IBM believe that global CXOs are looking to build digital platforms that will be cognitive. In other words, active computing platforms that learn from experience. According to IBM’s own research 46% of CxOs are considering or already have active platforms –the remaining 54% will need to leverage other platforms.

Blockchain, AI, Watson will be a significant part of IBM Services with a unique off- the shelf product, putting the power of blockchain into the hands of smaller businesses. There are now also pre-trained Watson systems ready to go for verticals such as automotive, hospitality, banking and insurance.

Such a vast conference meant there were hidden treasures on the showroom floor. One such was IBM QueryPlex, a technology not yet commercially available but one that could make a difference to companies searching databases across locations and borders - GDPR comes to mind.

QueryPlex makes it easy to query 'fast data' across many data sources as though they are a single repository (including relational databases, JSON, and flat files). Through unique patent-pending technology it enables the data sources to collaborate in producing analytic results, multiplying the available processing power from the data itself.

See more about QueryPlex here in this video.

As mentioned, supply chain was a key message here. Data, blockchain and analytics will combine to shave delivery times as well as reduce waste and chargebacks. IBM believes that one of the best ways to exploit Blockchain for supply chain is to leverage already existing data flows (EDI, XML, B2B or API based B2B) and enriching them with IoT and other relevant data.

To this end, IBM is investing in adding a Blockchain platform to its IBM Supply Chain Business Network.
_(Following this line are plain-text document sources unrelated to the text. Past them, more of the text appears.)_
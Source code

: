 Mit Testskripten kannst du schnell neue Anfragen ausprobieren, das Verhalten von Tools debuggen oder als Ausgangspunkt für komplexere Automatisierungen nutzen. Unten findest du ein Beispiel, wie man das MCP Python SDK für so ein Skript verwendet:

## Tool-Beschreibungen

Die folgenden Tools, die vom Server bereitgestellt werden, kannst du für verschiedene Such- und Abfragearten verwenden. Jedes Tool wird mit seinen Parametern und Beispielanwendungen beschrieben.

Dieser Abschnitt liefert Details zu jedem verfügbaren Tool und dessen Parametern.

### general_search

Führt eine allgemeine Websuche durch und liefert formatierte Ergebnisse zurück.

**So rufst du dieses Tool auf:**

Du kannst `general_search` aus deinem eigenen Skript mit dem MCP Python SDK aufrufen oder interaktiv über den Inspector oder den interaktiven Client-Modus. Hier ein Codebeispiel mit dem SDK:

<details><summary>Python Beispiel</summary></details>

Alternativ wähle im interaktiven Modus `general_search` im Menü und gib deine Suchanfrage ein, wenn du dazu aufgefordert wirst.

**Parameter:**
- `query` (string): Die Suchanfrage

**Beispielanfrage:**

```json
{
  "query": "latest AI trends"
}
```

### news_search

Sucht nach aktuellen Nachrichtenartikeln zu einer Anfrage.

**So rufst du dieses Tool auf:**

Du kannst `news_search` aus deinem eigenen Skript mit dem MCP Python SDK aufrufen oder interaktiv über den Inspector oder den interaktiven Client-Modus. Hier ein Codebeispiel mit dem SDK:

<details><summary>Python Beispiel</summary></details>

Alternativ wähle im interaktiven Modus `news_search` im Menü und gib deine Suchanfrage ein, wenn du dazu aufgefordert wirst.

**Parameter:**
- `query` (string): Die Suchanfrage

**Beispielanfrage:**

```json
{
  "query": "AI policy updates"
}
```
Rather than starting a Blockchain network “from scratch”, this large global network of nearly 7000 organisations that already exchange B2B documents can start to take advantage of Blockchain through co-operation. The blockchain gives “a shared vision of the truth” to avoid supply chain disputes and help analyse problems immediately.

IBM says that all verticals are demanding On Time in Full delivery (OTIF). It believes that Blockchain and AI can give early warning of problems and issue immediate reships to avoid chargeback which costs industry billions every year. More here:

The company believes that $3.1tn of value will be generated by blockchain by 2030. IBM has now 1500 blockchain consultants ready to assist its clients. The effect of AI and blockchain is real. Two big IBM clients, Maersk and Walmart, spoke about some of the impact. Maersk has already seen cost savings and a reduction in wastage through its global shipping routes.
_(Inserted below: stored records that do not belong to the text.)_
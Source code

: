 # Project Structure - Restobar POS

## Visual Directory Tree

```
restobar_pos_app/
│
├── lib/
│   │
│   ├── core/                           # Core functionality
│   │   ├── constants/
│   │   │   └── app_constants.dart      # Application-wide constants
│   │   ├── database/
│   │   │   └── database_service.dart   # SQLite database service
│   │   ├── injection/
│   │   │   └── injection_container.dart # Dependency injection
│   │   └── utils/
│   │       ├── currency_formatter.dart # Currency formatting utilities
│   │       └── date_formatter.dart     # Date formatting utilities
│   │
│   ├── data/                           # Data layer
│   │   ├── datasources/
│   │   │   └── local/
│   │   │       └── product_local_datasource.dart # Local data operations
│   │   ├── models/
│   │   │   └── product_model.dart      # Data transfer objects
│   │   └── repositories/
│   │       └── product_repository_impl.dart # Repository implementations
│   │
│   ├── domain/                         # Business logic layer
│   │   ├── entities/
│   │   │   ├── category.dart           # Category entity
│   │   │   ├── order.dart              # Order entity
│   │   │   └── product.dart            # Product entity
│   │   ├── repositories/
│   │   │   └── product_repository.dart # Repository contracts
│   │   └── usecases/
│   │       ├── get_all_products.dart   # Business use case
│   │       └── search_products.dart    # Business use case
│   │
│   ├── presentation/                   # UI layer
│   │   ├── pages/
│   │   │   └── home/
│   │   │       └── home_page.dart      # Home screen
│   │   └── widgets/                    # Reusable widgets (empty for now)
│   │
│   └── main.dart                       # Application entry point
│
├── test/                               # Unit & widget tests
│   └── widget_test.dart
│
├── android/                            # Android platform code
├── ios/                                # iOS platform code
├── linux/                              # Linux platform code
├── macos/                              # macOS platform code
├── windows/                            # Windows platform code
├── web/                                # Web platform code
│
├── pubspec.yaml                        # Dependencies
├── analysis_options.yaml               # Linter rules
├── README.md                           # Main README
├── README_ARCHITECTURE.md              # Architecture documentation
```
Walmart had undertaken two blockchain proof of concepts to trace the supply chain of Mangoes from farm to table. The current traceback of such perishable goods was 6 days. With blockchain it was 2.243 seconds. Quite remarkable. So remarkable that Walmart are putting the blockchain into its supply chain.

IBM is a great survivor. Its tradition of advanced R&D has kept the 100+ year old company relevant in the age of Apple, Google and Amazon. So many of its contemporaries have gone, but at Think 2018 IBM exuded confidence that it will be still be around in another 100 years in one shape or another.